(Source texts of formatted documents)
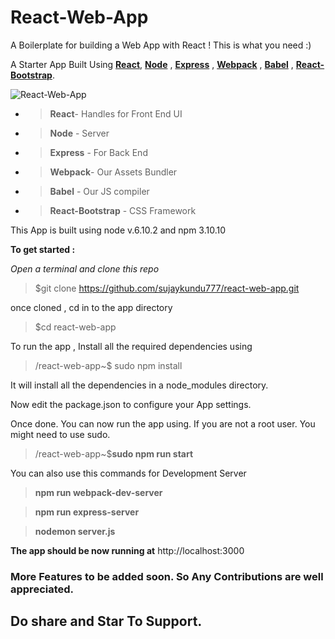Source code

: # React-Web-App

A Boilerplate for building a Web App with React ! This is what you need :) 

A Starter App Built Using [**React**](https://facebook.github.io/react/), [**Node**](https://nodejs.org/) , [**Express**](expressjs.com) , [**Webpack**](https://webpack.js.org/) , [**Babel**](https://babeljs.io/) , [**React-Bootstrap**](https://react-bootstrap.github.io/). 

![React-Web-App](http://sujaykundu.com/wp-content/uploads/2017/05/react-web-apps.png)

- > **React**- Handles for Front End UI

- > **Node** - Server

- > **Express** - For Back End 

- > **Webpack**- Our Assets Bundler

- >**Babel** - Our JS compiler

- > **React-Bootstrap** - CSS Framework


This App is built using node v.6.10.2 and npm 3.10.10

**To get started :** 
  
_Open a terminal and clone this repo_

> $git clone https://github.com/sujaykundu777/react-web-app.git

once cloned , cd in to the app directory

> $cd react-web-app

To run the app , Install all the required dependencies using

> /react-web-app~$ sudo npm install

It will install all the dependencies in a node_modules directory.

Now edit the package.json to configure your App settings.

Once done. You can now run the app using. If you are not a root user. You might need to use sudo.

> /react-web-app~$**sudo npm run start**

You can also use this commands for Development Server

> **npm run webpack-dev-server**

> **npm run express-server**

> **nodemon server.js**

   
**The app should be now running at** http://localhost:3000 

### More Features to be added soon. So Any Contributions are well appreciated.

## Do share and Star To Support.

• Task objective: If an entry contains a picture, leave it out and repeat the rest exactly.

• Result of this exercise:
Source code

: # React-Web-App

A Boilerplate for building a Web App with React ! This is what you need :) 

A Starter App Built Using [**React**](https://facebook.github.io/react/), [**Node**](https://nodejs.org/) , [**Express**](expressjs.com) , [**Webpack**](https://webpack.js.org/) , [**Babel**](https://babeljs.io/) , [**React-Bootstrap**](https://react-bootstrap.github.io/). 

![React-Web-App](http://sujaykundu.com/wp-content/uploads/2017/05/react-web-apps.png)

- > **React**- Handles for Front End UI

- > **Node** - Server

- > **Express** - For Back End 

- > **Webpack**- Our Assets Bundler

- >**Babel** - Our JS compiler

- > **React-Bootstrap** - CSS Framework


This App is built using node v.6.10.2 and npm 3.10.10

**To get started :** 
  
_Open a terminal and clone this repo_

> $git clone https://github.com/sujaykundu777/react-web-app.git

once cloned , cd in to the app directory

> $cd react-web-app

To run the app , Install all the required dependencies using

> /react-web-app~$ sudo npm install

It will install all the dependencies in a node_modules directory.

Now edit the package.json to configure your App settings.

Once done. You can now run the app using. If you are not a root user. You might need to use sudo.

> /react-web-app~$**sudo npm run start**

You can also use this commands for Development Server

> **npm run webpack-dev-server**

> **npm run express-server**

> **nodemon server.js**

   
**The app should be now running at** http://localhost:3000 

### More Features to be added soon. So Any Contributions are well appreciated.

## Do share and Star To Support.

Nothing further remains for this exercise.